Noël Parfait (28 November 1813 – 19 November 1896) was a French writer, political activist and republican deputy (member of parliament).

==Biography==
He was born at home in Chartres, (Eure-et-Loir), the son of Marie Catherine Gautier and Charles Etienne Parfait, manufacturers and merchants of stockings at Au Chat qui fume, 20 rue de la Pie, Chartres. The midwife was Louise Hetzel, mother of the writer and politician Jules Hetzel.

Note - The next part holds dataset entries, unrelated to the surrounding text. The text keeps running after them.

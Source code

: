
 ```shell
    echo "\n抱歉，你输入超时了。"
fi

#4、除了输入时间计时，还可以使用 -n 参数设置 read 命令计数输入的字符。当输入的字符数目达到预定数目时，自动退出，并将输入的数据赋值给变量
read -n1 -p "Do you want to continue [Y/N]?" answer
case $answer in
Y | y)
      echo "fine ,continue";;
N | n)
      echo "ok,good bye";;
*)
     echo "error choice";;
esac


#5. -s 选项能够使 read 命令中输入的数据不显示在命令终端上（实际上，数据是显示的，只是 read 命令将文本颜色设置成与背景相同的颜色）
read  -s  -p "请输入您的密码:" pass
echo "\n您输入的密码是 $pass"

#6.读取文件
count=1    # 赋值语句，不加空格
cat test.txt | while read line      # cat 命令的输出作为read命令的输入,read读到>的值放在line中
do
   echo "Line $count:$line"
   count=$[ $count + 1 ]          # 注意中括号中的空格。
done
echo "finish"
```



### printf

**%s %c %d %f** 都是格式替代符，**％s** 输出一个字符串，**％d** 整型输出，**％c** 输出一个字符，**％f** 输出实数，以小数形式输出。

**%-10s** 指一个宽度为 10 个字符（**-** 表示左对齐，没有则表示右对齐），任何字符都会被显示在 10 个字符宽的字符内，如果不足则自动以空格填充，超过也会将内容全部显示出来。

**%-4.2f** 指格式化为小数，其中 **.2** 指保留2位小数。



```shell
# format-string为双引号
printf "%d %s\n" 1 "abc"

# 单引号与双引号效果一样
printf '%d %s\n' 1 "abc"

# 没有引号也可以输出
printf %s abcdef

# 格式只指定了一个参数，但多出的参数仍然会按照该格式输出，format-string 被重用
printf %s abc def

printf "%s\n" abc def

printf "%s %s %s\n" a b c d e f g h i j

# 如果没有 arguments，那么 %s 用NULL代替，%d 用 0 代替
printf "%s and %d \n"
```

After studying at the collège de Chartres, he took an active part in the Trois Glorieuses (French revolution of 1830). He opposed the July Monarchy and appeared three times in court for his pamphlets against the regime, entitled Les Phillipiques (1832–1834). In May 1833, he published L'aurore d'un beau jour: épisodes des 5 et 6 juin 1832, a call to insurrection which resulted in a two-year prison sentence and a 500 franc fine. He became a journalist at La Presse in 1836. On 22 August that year, he married Elisabeth Charlotte Dalloyau in Chartres. They had three children: Jules Alfred (1838), Paul Léon (1841) and Marie Léonie (1850). Over a five-year period at La Presse, he wrote the drama series with Théophile Gautier, also collaborating with Le Siècle and Le National. In 1844, Honoré de Balzac brought him his manuscript of Les Paysans for possible publication in La Presse, because he was responsible for reading manuscripts before publication. Parfait was enthusiastic about it, obtaining permission to publish the novel from the literary director Alexandre Dujarrier.

In 1848, he became commissioner of the provisional government in Chartres and was elected a deputy of Eure-et-Loir from 1849 to 1851, sitting as part of the republican group, La Montagne. He was exiled after the coup d'état of 2 December 1851. Received by Alexandre Dumas at his home at 73 boulevard de Waterloo in Brussels, he became his secretary. There, he copied Dumas' texts and any books that Dumas borrowed. He had significant correspondence with Victor Hugo, then exiled in Guernsey, and corrected proofs of his poetry books.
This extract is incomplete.